Record excerpts.
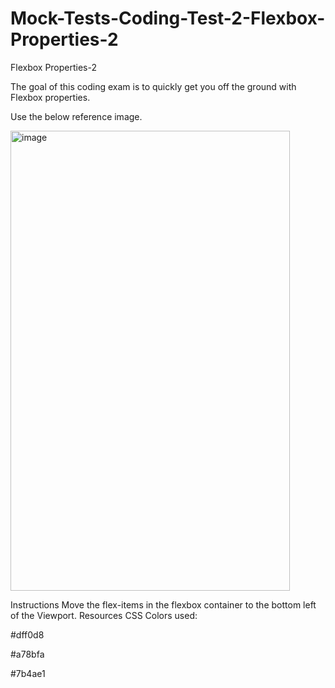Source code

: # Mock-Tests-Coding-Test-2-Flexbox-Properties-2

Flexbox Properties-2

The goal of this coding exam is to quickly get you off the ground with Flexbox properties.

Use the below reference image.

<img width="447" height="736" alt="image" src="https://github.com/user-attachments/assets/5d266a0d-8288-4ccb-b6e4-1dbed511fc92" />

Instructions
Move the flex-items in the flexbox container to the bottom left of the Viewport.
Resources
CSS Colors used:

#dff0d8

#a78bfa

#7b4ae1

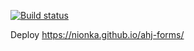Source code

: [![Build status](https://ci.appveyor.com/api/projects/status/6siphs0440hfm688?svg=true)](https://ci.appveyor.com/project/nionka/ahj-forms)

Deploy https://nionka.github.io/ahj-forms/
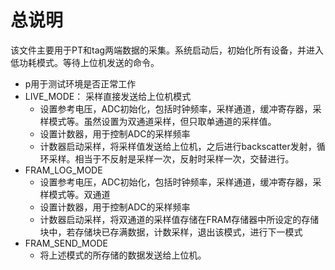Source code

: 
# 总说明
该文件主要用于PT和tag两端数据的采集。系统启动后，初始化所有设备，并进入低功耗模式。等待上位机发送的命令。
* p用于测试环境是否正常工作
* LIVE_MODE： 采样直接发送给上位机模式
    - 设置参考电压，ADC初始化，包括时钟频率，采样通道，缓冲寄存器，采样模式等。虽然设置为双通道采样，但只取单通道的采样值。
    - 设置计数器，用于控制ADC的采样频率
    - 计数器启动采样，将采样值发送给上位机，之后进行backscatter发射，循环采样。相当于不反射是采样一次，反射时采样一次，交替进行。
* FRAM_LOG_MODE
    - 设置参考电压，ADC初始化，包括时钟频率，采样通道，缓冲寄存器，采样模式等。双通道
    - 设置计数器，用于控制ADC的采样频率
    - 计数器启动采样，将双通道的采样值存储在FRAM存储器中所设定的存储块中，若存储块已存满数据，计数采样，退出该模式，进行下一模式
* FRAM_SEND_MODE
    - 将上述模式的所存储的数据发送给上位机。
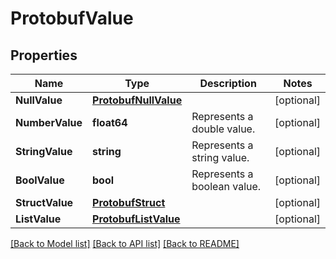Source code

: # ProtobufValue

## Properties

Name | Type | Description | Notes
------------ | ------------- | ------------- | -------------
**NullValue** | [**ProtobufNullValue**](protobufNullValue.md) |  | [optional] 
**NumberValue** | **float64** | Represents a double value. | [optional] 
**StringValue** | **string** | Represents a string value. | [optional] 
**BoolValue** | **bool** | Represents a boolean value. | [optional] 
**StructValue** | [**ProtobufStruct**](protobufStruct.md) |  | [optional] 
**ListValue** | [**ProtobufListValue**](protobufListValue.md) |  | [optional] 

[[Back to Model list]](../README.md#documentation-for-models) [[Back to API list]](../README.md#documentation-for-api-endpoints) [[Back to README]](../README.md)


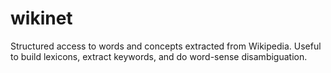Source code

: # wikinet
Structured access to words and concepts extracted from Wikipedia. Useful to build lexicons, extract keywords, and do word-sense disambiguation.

Work instructions. Every line with "image" in it should be copied from the entries above.

Your response.
Use the below reference image.
<img width="447" height="736" alt="image" src="https://github.com/user-attachments/assets/5d266a0d-8288-4ccb-b6e4-1dbed511fc92" />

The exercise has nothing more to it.